Unlocking Energy Efficient AI

By: Scott Andes

The national conversation on energy and AI centers around increasing our electricity capacity to fuel American computing power. Research at Carnegie Mellon shows a parallel strategy to grow our AI capabilities is by dramatically reducing the energy needs of AI.

Why it matters: Policymakers are speeding ahead to meet AI energy needs, which is the right immediate step. But to win the AI race, the United States needs to be the first to innovate compute strategies that require less power. The stark reality is the energy-hungry applications of AI could cause electricity demands to outstrip supply, potentially causing an electricity crisis in the United States.

But at CMU we think there is another way to look at the problem. Rapid improvements to specialized Large Language Models (LLMs), automating learning systems with AI agents and localized edge computing and other technologies leaving our labs hold the possibility to significantly reduce the energy needs of AI models. Doing so would bend the AI cost curve to America’s economic advantage.

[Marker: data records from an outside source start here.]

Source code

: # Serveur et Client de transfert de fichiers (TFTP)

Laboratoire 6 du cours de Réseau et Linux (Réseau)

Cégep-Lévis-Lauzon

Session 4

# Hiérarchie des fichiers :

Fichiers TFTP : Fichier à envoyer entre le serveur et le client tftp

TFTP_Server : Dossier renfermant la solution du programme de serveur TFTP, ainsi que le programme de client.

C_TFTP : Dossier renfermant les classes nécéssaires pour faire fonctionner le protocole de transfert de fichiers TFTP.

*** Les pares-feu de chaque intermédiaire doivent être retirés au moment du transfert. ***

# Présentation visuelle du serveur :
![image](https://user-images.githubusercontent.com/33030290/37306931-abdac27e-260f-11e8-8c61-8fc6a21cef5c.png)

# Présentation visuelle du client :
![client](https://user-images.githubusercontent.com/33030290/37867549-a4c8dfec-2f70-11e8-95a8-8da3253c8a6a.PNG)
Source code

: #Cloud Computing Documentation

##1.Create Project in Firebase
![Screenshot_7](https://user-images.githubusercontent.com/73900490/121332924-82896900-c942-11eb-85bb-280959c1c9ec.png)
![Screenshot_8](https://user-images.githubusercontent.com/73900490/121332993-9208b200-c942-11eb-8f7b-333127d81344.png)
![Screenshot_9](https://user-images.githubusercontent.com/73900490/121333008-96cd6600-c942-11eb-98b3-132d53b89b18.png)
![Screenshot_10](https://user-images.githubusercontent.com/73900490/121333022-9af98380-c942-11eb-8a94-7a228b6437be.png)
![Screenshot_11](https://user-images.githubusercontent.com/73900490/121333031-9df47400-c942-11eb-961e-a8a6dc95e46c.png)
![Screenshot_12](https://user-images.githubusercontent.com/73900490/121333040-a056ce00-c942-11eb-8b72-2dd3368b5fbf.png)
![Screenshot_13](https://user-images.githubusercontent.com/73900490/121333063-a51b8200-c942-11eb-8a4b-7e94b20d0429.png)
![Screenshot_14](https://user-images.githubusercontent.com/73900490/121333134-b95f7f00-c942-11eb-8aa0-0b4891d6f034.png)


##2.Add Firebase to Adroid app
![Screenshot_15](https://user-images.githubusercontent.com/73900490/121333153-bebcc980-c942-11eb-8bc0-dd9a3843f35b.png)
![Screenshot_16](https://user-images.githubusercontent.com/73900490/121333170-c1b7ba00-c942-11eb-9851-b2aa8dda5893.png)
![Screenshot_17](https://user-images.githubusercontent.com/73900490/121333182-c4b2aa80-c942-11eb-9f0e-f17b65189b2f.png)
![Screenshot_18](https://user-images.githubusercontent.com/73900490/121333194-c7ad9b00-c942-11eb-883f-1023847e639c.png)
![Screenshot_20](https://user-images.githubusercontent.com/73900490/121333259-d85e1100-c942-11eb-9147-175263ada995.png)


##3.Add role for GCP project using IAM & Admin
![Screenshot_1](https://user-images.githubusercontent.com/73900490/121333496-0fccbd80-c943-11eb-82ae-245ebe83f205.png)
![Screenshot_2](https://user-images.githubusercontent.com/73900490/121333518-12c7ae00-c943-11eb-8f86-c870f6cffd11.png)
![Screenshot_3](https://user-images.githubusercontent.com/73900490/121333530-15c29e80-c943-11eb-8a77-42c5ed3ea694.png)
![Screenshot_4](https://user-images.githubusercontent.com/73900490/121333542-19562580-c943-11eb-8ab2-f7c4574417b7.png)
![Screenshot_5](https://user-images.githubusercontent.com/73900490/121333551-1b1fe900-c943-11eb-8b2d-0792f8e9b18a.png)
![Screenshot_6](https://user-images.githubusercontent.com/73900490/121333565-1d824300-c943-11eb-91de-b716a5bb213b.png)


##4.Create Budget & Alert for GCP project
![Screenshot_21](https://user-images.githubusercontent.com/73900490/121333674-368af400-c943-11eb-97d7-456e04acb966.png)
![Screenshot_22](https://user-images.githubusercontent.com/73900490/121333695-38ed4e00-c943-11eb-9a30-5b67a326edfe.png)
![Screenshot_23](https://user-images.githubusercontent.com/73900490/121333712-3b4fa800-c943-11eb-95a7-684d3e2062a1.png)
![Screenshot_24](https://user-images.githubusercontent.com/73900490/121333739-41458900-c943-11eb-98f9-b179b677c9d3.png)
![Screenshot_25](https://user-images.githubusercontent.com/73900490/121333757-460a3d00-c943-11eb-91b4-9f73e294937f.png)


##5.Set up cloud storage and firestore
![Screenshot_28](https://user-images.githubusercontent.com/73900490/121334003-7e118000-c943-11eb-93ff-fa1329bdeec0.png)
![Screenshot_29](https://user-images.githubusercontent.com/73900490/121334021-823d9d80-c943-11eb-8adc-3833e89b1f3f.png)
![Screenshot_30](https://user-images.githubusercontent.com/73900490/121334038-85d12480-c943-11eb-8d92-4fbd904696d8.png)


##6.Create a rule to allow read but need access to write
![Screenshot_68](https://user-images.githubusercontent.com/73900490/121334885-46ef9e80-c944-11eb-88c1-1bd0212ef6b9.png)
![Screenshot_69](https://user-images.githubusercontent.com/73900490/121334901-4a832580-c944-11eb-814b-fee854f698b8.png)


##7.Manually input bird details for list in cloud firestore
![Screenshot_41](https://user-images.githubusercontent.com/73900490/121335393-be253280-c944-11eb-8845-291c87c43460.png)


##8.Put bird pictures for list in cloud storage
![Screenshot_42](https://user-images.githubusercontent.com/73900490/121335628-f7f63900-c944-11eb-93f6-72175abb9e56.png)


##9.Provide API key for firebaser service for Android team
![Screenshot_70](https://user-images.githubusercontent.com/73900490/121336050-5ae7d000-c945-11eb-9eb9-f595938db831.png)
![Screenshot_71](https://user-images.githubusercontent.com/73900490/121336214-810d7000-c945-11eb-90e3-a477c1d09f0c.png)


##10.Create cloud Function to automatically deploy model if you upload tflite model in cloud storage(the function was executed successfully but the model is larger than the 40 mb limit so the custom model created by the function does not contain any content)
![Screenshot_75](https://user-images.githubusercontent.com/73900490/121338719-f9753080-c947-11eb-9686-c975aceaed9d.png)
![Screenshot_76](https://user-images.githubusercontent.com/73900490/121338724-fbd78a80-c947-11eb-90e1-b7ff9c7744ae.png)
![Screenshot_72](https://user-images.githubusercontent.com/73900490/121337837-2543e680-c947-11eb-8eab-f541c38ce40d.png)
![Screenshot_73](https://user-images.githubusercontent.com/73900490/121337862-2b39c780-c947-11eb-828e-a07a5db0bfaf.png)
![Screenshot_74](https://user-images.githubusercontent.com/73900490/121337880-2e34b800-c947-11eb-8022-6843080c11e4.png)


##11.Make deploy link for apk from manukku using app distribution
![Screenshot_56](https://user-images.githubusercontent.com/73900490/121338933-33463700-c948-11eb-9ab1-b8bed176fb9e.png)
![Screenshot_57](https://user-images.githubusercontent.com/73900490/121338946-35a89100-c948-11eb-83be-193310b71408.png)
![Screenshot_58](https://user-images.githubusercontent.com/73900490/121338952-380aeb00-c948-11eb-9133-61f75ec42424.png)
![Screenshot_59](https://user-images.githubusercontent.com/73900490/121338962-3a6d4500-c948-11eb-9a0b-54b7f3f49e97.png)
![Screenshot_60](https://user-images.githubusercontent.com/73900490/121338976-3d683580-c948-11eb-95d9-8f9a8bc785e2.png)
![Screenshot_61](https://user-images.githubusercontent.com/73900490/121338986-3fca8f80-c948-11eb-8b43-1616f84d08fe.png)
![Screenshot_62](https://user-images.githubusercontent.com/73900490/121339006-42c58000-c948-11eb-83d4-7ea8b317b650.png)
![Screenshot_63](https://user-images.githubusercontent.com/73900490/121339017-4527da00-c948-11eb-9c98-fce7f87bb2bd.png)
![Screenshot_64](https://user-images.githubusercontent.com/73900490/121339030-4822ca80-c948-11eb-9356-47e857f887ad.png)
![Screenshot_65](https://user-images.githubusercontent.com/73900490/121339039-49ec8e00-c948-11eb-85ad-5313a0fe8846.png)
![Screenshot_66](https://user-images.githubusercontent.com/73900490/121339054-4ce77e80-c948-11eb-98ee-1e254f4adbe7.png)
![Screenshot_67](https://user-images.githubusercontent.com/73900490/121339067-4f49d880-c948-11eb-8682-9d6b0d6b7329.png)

Key Insights: CMU research shows there are several opportunities on the technological horizons that could soon be deployed to reduce the energy needed to run in AI models. These include:

Specialized LLMs: Industry is investing heavily in creating larger, more powerful LLMs. But more specialized models can take on a lot of the workload of larger LLMs. Specialized models — that, for example, might be good at coding but not at composing a song — can be smaller and far more energy efficient. Deploying specialized LLMs represents a significant investment by industry, which will require more work to prove where, and for what problems, they are more effective.
Edge Computing: Increasingly, AI models can run locally (on your phone, tablet or PC) without a data center. Localized “edge computing” is not only far more energy efficient — because queries don’t need to travel from your computer to the data center, run on larger server farms, and back to your computer — but can also be more secure. There are early signs of these models taking off, yet more research needs to be done to build system infrastructure and algorithm co-design to enable portable and effective deployment of AIs on the edge.
AI-driven Automated Learning Systems: The industry releases new generations of GPUs almost every year. For every new generation, hundreds of engineers need to support the building of the overall efficient system frameworks for these environments. There is a great potential to leverage AI agents to automate learning system software developments, reducing the overall product cycle to make the best use of the hardware and, as a result, improve the rate of innovation for energy consumption reduction.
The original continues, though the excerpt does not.